Résistance Sawa : La force du souvenir 

L’histoire ne se produit pas en dehors de la manière dont les hommes ou les peuples la vivent. Quand son passé est douloureux, les souffrances engendrées par l’histoire, mais aussi les espoirs et les rêves brisés éclatent parfois en révolte comme des ballons de baudruche.

A Bona Bam o Min minya ma ndutu musango mu be na binyo.

En ce 08/08/06, je suis venu dire un vibrant hommage aux Très Honorables sieurs Rudolf Dualla Manga Bell et Ngosso Din.
Pour cela, je n’ai ni refrain ni couplet, ni tambour ni trompette non plus, mais un souffle. Autrement dit, cette respiration étouffée qui vous évite de perdre halène devant l’inacceptable atrocité.
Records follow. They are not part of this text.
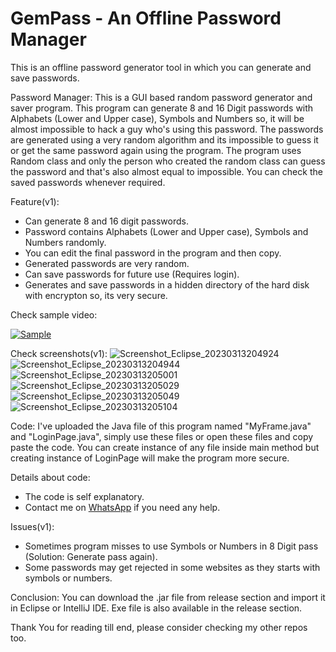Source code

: # GemPass - An Offline Password Manager
This is an offline password generator tool in which you can generate and save passwords. 

Password Manager: This is a GUI based random password generator and saver program. This program can generate 8 and 16 Digit passwords with Alphabets (Lower and Upper case), Symbols and Numbers so, it will be almost impossible to hack a guy who's using this password. The passwords are generated using a very random algorithm and its impossible to guess it or get the same password again using the program. The program uses Random class and only the person who created the random class can guess the password and that's also almost equal to impossible. You can check the saved passwords whenever required.

Feature(v1):
* Can generate 8 and 16 digit passwords.
* Password contains Alphabets (Lower and Upper case), Symbols and Numbers randomly.
* You can edit the final password in the program and then copy.
* Generated passwords are very random.
* Can save passwords for future use (Requires login).
* Generates and save passwords in a hidden directory of the hard disk with encrypton so, its very secure.

Check sample video:

[![Sample](https://user-images.githubusercontent.com/119154806/218260002-71dae93d-51ed-40db-9b00-dba0364451df.png)](https://youtu.be/j_BdJj0xXeA "GemPass v1 - An Open-Source Massword Manager")

Check screenshots(v1):
![Screenshot_Eclipse_20230313204924](https://user-images.githubusercontent.com/119154806/224747748-7671d279-65de-4c09-a815-1d1480fdbfd9.png)
![Screenshot_Eclipse_20230313204944](https://user-images.githubusercontent.com/119154806/224747610-a8dc0f9b-f811-4238-b302-572b9c0851bf.png)
![Screenshot_Eclipse_20230313205001](https://user-images.githubusercontent.com/119154806/224747629-f55afe3e-5211-4678-aeba-e9803ccfc234.png)
![Screenshot_Eclipse_20230313205029](https://user-images.githubusercontent.com/119154806/224747635-5d32551a-43c1-4175-9c8d-5d57b8698196.png)
![Screenshot_Eclipse_20230313205049](https://user-images.githubusercontent.com/119154806/224747646-af7bf127-77a4-4e68-b345-6a0d24e10ee0.png)
![Screenshot_Eclipse_20230313205104](https://user-images.githubusercontent.com/119154806/224747679-3c626c6a-f5bb-4867-b840-0779db3a361a.png)


Code: I've uploaded the Java file of this program named "MyFrame.java" and "LoginPage.java", simply use these files or open these files and copy paste the code. You can create instance of any file inside main method but creating instance of LoginPage will make the program more secure.

Details about code:
* The code is self explanatory.
* Contact me on [WhatsApp](https://wa.link/wsov41) if you need any help.

Issues(v1):
* Sometimes program misses to use Symbols or Numbers in 8 Digit pass (Solution: Generate pass again).
* Some passwords may get rejected in some websites as they starts with symbols or numbers.

Conclusion: You can download the .jar file from release section and import it in Eclipse or IntelliJ IDE. Exe file is also available in the release section.

Thank You for reading till end, please consider checking my other repos too.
En ce triste anniversaire des pendaisons crapuleuses du plateau Joss, je viens simplement récuser une certaine idée de la ‘’dissidence’’, de la ‘’ subversion ‘’ de la ‘’haute trahison ‘’ telles que nous les ont appris nos tableaux noirs des classes en cours moyens du primaire.
Mais Mboa je ne vais pas dire ici ce dont la Résistance est faite. Aussi solitaire et aussi tragique soit-elle parfois pour chacun de nous, tout le monde a sa propre expérience des oppositions face à l’injustice. Ces oppositions qui n’étant pas seulement la raison de vivre deviennent souvent celle de mourir !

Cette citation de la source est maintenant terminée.